■ **What is required**
Show every line below where "shall" appears.

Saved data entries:
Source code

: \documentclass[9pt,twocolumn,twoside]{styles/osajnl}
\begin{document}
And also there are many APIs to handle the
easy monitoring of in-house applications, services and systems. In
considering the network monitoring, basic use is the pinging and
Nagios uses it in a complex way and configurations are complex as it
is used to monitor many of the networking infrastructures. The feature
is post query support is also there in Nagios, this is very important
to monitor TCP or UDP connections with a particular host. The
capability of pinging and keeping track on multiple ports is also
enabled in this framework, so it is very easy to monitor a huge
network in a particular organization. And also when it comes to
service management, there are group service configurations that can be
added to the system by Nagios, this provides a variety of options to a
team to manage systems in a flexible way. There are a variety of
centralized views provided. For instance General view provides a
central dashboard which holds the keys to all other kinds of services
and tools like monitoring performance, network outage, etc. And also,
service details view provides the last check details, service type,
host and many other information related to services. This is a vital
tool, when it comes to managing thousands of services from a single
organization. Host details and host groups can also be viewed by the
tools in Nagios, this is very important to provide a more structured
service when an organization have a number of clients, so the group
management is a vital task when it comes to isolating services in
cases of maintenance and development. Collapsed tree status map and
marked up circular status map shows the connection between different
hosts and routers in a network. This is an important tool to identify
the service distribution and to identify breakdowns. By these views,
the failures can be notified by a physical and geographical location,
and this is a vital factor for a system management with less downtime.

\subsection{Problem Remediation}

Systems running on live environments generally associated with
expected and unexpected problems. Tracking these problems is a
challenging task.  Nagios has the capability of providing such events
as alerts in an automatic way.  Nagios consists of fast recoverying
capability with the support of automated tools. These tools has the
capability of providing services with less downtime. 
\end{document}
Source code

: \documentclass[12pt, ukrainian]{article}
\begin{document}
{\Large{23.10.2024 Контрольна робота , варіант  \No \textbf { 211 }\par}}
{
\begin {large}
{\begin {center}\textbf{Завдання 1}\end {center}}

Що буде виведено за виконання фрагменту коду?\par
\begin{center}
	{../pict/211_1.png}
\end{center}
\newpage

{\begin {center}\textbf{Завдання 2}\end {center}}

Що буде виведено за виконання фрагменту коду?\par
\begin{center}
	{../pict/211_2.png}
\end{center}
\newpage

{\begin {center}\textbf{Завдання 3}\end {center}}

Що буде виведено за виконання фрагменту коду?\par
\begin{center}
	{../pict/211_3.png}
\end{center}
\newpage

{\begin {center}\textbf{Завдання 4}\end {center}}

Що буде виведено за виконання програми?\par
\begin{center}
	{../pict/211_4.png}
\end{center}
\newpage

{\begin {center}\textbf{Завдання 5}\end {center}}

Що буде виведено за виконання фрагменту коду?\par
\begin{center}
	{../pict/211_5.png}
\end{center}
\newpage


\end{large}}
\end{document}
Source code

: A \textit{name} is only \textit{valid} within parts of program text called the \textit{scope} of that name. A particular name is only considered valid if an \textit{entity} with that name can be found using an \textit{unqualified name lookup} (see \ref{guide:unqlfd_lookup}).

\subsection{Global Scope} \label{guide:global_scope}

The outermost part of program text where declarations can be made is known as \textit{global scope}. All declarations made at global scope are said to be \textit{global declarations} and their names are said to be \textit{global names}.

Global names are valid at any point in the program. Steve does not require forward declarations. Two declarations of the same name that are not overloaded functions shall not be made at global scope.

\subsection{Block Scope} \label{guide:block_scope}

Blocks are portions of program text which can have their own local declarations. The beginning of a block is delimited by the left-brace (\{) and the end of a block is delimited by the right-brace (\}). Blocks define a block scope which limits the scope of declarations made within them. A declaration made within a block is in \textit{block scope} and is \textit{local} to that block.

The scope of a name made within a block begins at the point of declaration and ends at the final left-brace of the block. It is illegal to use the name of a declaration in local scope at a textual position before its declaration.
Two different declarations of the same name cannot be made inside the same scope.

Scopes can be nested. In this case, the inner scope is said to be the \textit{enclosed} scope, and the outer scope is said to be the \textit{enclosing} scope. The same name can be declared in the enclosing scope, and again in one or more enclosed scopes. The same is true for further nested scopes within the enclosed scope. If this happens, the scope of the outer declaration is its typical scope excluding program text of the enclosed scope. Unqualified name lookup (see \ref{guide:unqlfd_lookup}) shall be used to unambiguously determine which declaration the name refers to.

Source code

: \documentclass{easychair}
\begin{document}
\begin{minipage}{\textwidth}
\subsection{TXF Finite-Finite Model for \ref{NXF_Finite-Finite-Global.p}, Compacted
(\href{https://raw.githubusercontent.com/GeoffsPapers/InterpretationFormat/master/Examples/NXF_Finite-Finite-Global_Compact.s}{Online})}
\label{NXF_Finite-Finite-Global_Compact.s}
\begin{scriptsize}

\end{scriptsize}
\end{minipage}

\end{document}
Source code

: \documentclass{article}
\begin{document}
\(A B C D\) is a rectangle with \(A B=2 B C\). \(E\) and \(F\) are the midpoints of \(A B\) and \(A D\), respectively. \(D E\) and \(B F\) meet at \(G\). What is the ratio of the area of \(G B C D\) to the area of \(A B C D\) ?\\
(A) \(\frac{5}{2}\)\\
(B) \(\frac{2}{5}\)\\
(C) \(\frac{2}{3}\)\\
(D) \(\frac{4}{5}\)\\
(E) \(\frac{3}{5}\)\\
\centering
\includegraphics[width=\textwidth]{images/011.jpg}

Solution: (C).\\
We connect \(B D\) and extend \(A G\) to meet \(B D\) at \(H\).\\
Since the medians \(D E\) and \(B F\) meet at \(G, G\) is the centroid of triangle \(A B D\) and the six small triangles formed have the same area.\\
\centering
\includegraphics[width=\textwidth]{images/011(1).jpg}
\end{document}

■ **Result of this exercise**
Global names are valid at any point in the program. Steve does not require forward declarations. Two declarations of the same name that are not overloaded functions shall not be made at global scope.
Scopes can be nested. In this case, the inner scope is said to be the \textit{enclosed} scope, and the outer scope is said to be the \textit{enclosing} scope. The same name can be declared in the enclosing scope, and again in one or more enclosed scopes. The same is true for further nested scopes within the enclosed scope. If this happens, the scope of the outer declaration is its typical scope excluding program text of the enclosed scope. Unqualified name lookup (see \ref{guide:unqlfd_lookup}) shall be used to unambiguously determine which declaration the name refers to.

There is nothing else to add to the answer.